• Exercise directions:
Copy each line of the data exactly. Leave nothing out.

(Beginning of Data)

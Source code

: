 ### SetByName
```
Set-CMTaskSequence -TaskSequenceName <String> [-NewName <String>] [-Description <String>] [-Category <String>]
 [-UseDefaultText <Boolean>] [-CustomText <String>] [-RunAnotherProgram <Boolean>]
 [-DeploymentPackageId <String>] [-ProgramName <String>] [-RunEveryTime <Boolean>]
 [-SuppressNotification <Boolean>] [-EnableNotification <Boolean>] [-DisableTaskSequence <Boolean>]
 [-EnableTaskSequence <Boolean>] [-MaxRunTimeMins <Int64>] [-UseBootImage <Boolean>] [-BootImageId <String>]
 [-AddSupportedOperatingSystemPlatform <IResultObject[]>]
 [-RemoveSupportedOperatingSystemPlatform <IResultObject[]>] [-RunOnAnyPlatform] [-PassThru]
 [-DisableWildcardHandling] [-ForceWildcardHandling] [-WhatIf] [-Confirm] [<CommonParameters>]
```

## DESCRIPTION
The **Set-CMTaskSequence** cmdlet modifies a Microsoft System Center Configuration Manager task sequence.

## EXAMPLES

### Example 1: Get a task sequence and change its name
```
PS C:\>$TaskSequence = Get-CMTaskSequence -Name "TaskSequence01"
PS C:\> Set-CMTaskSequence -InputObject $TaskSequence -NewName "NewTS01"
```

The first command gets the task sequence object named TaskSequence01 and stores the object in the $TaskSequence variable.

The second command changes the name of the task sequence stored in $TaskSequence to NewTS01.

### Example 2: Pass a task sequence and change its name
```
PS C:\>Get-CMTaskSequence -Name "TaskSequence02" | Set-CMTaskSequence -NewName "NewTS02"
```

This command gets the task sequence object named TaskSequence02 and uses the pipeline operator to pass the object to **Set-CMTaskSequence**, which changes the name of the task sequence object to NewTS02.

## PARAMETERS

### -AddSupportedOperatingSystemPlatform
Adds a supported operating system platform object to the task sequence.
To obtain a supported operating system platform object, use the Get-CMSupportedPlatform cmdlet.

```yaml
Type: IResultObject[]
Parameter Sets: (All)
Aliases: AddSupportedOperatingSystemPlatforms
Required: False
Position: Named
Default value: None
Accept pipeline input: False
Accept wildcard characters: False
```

(End of Data)

• Finished exercise:
Source code

: ### SetByName
```
Set-CMTaskSequence -TaskSequenceName <String> [-NewName <String>] [-Description <String>] [-Category <String>]
 [-UseDefaultText <Boolean>] [-CustomText <String>] [-RunAnotherProgram <Boolean>]
 [-DeploymentPackageId <String>] [-ProgramName <String>] [-RunEveryTime <Boolean>]
 [-SuppressNotification <Boolean>] [-EnableNotification <Boolean>] [-DisableTaskSequence <Boolean>]
 [-EnableTaskSequence <Boolean>] [-MaxRunTimeMins <Int64>] [-UseBootImage <Boolean>] [-BootImageId <String>]
 [-AddSupportedOperatingSystemPlatform <IResultObject[]>]
 [-RemoveSupportedOperatingSystemPlatform <IResultObject[]>] [-RunOnAnyPlatform] [-PassThru]
 [-DisableWildcardHandling] [-ForceWildcardHandling] [-WhatIf] [-Confirm] [<CommonParameters>]
```

## DESCRIPTION
The **Set-CMTaskSequence** cmdlet modifies a Microsoft System Center Configuration Manager task sequence.

## EXAMPLES

### Example 1: Get a task sequence and change its name
```
PS C:\>$TaskSequence = Get-CMTaskSequence -Name "TaskSequence01"
PS C:\> Set-CMTaskSequence -InputObject $TaskSequence -NewName "NewTS01"
```

The first command gets the task sequence object named TaskSequence01 and stores the object in the $TaskSequence variable.

The second command changes the name of the task sequence stored in $TaskSequence to NewTS01.

### Example 2: Pass a task sequence and change its name
```
PS C:\>Get-CMTaskSequence -Name "TaskSequence02" | Set-CMTaskSequence -NewName "NewTS02"
```

This command gets the task sequence object named TaskSequence02 and uses the pipeline operator to pass the object to **Set-CMTaskSequence**, which changes the name of the task sequence object to NewTS02.

## PARAMETERS

### -AddSupportedOperatingSystemPlatform
Adds a supported operating system platform object to the task sequence.
To obtain a supported operating system platform object, use the Get-CMSupportedPlatform cmdlet.

```yaml
Type: IResultObject[]
Parameter Sets: (All)
Aliases: AddSupportedOperatingSystemPlatforms
Required: False
Position: Named
Default value: None
Accept pipeline input: False
Accept wildcard characters: False
```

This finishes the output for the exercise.